1.5 million people in Uganda are living with HIV. 190,000 of them are children between ages of 0-14. Only 35,500 receive AIDS treatment.

These statistics became personal when we visited the Mana Rescue Home in Fort Portal – Western Uganda. Fort Portal is in a region with one of the highest rates of people living with HIV/AIDS (PLHIV) in the country. Mana opened its doors in 2004. To this day, it continues to provide proper nutrition, medication, counseling, schooling, and a loving home to orphans and vulnerable children (OVC). Currently, the rescue home takes care of 30 children between the ages of 5-17 and all born with HIV.

Mary, one of the nurses at the rescue home, warmly welcomed us, proudly took us around the compound and explained her daily activities. The first thing she introduced us to was the medication shelf. They divided the shelf into small blocks where children are trained to grab their daily antiretroviral pills (ARVs) from their assigned block. However, for younger children on HIV treatment, daily ARVs are too much of a bitter and hard pill to swallow, and many do not understand why they need them. Mary told us of instances when kids pretended to take the pill in front the nurse but later spat it out. In fact, not knowing why they need to keep taking drugs is a big reason for high non-adherence rates to HIV/AIDS treatment among adolescents in the country. Parents or caregivers often mediate medicines for their children and seldom teach them how to treat the virus or the fatal consequences of not taking their medicine. Hence, the rescue home informs the children of their HIV status at an early age and ensures that they understand the importance of HIV treatment so that they are more likely to continue taking medications after leaving.

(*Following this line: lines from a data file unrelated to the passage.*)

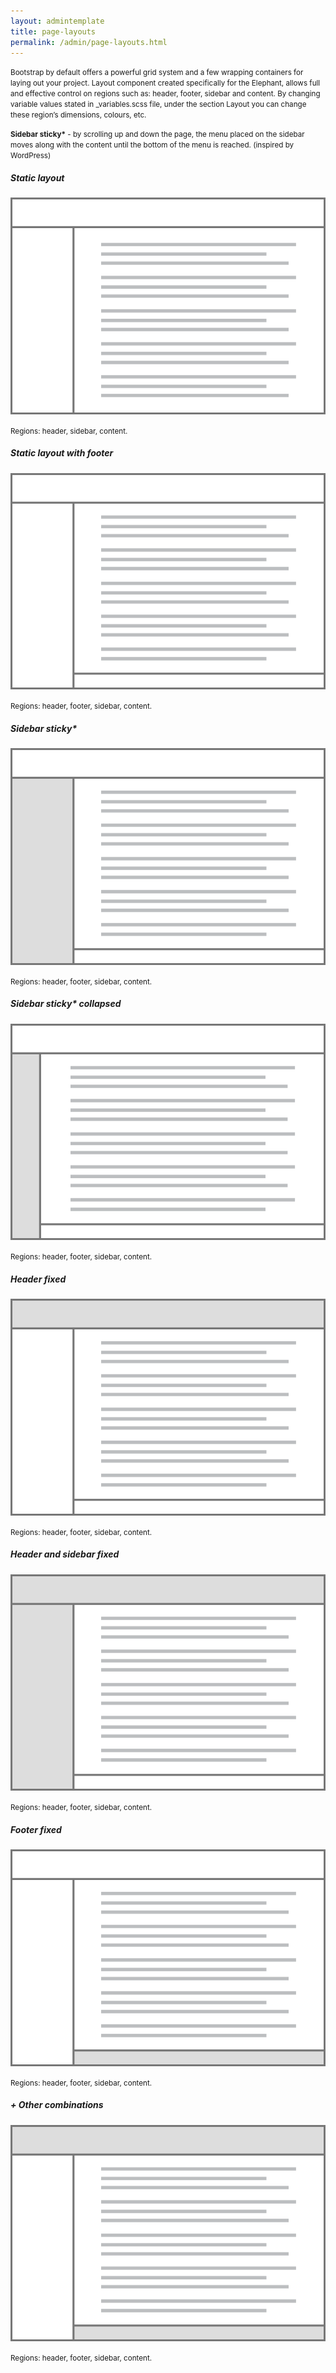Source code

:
 ```yaml
---
layout: admintemplate
title: page-layouts
permalink: /admin/page-layouts.html
---
```

 <div class="layout-content-body">
          <p><small>Bootstrap by default offers a powerful grid system and a few wrapping containers for laying out your project. Layout component created specifically for the Elephant, allows full and effective control on regions such as: header, footer, sidebar and content. By changing variable values stated in _variables.scss file, under the section Layout you can change these region’s dimensions, colours, etc.</small></p>
          <p><small><strong>Sidebar sticky*</strong> - by scrolling up and down the page, the menu placed on the sidebar moves along with the content until the bottom of the menu is reached. (inspired by WordPress)</small></p>
          <div class="row">
            <div class="col-xs-6 col-md-3">
              <div class="text-center">
                <h5>Static layout</h5>
                <a class="page-layouts-link" href="static-layout.html" target="_blank">
                  <img class="img-responsive" src="img/8907917568.png" alt="Static layout">
                </a>
                <p>
                  <small>Regions: header, sidebar, content.</small>
                </p>
              </div>
            </div>
            <div class="col-xs-6 col-md-3">
              <div class="text-center">
                <h5>Static layout with footer</h5>
                <a class="page-layouts-link" href="static-layout-with-footer.html" target="_blank">
                  <img class="img-responsive" src="img/9066377313.png" alt="Static layout with footer">
                </a>
                <p>
                  <small>Regions: header, footer, sidebar, content.</small>
                </p>
              </div>
            </div>
            <div class="col-xs-6 col-md-3">
              <div class="text-center">
                <h5>Sidebar sticky*</h5>
                <a class="page-layouts-link" href="sidebar-sticky.html" target="_blank">
                  <img class="img-responsive" src="img/9193364282.png" alt="Sidebar sticky">
                </a>
                <p>
                  <small>Regions: header, footer, sidebar, content.</small>
                </p>
              </div>
            </div>
            <div class="col-xs-6 col-md-3">
              <div class="text-center">
                <h5>Sidebar sticky* collapsed</h5>
                <a class="page-layouts-link" href="sidebar-sticky-collapsed.html" target="_blank">
                  <img class="img-responsive" src="img/9248739560.png" alt="Sidebar sticky collapsed">
                </a>
                <p>
                  <small>Regions: header, footer, sidebar, content.</small>
                </p>
              </div>
            </div>
            <div class="col-xs-6 col-md-3">
              <div class="text-center">
                <h5>Header fixed</h5>
                <a class="page-layouts-link" href="header-fixed.html" target="_blank">
                  <img class="img-responsive" src="img/9346320298.png" alt="Header fixed">
                </a>
                <p>
                  <small>Regions: header, footer, sidebar, content.</small>
                </p>
              </div>
            </div>
            <div class="col-xs-6 col-md-3">
              <div class="text-center">
                <h5>Header and sidebar fixed</h5>
                <a class="page-layouts-link" href="header-and-sidebar-fixed.html" target="_blank">
                  <img class="img-responsive" src="img/9438147354.png" alt="Header and sidebar fixed">
                </a>
                <p>
                  <small>Regions: header, footer, sidebar, content.</small>
                </p>
              </div>
            </div>
            <div class="col-xs-6 col-md-3">
              <div class="text-center">
                <h5>Footer fixed</h5>
                <a class="page-layouts-link" href="footer-fixed.html" target="_blank">
                  <img class="img-responsive" src="img/9540314125.png" alt="Footer fixed">
                </a>
                <p>
                  <small>Regions: header, footer, sidebar, content.</small>
                </p>
              </div>
            </div>
            <div class="col-xs-6 col-md-3">
              <div class="text-center">
                <h5>+ Other combinations</h5>
                <a class="page-layouts-link" href="#">
                  <img class="img-responsive" src="img/9620101696.png" alt="Plus other combinations">
                </a>
                <p>
                  <small>Regions: header, footer, sidebar, content.</small>
                </p>
              </div>
            </div>
          </div>
        </div>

The rescue home also employs two residential teachers for children who have experienced difficulty in keeping up with their peers at local schools. When we toured the classroom, one thing that particularly struck me was the poster on the wall regarding children’s rights. On the poster, children’s rights are defined as “natural freedoms which all children should have and enjoy”, along with six examples of children’s rights – the right to receive medical care, right to receive parental care, right to food, right to have a home, right to have clothes and right to education, are listed. This poster is remarkable since Uganda has failed to fully incorporate human rights education (HRE) in their formal curriculum at both primary and secondary levels. In recent years, there has been a lot of hype about adopting a rights-based approach to HIV prevention, treatment, and care in the country. While international rhetoric on HIV/AIDS often invokes human rights, putting these ideas into practice remains challenging in Uganda because local policymakers fail to view issues like access to healthcare as an individual right. Therefore, it is extremely important to teach PLHIV about their rights and ways to claim them. First, know your rights and then fight for means to achieve them – this is essentially the core message Mana wants to spread among HIV/AIDS-affected children who suffer from stigmatization, abusive environment, and lack of care.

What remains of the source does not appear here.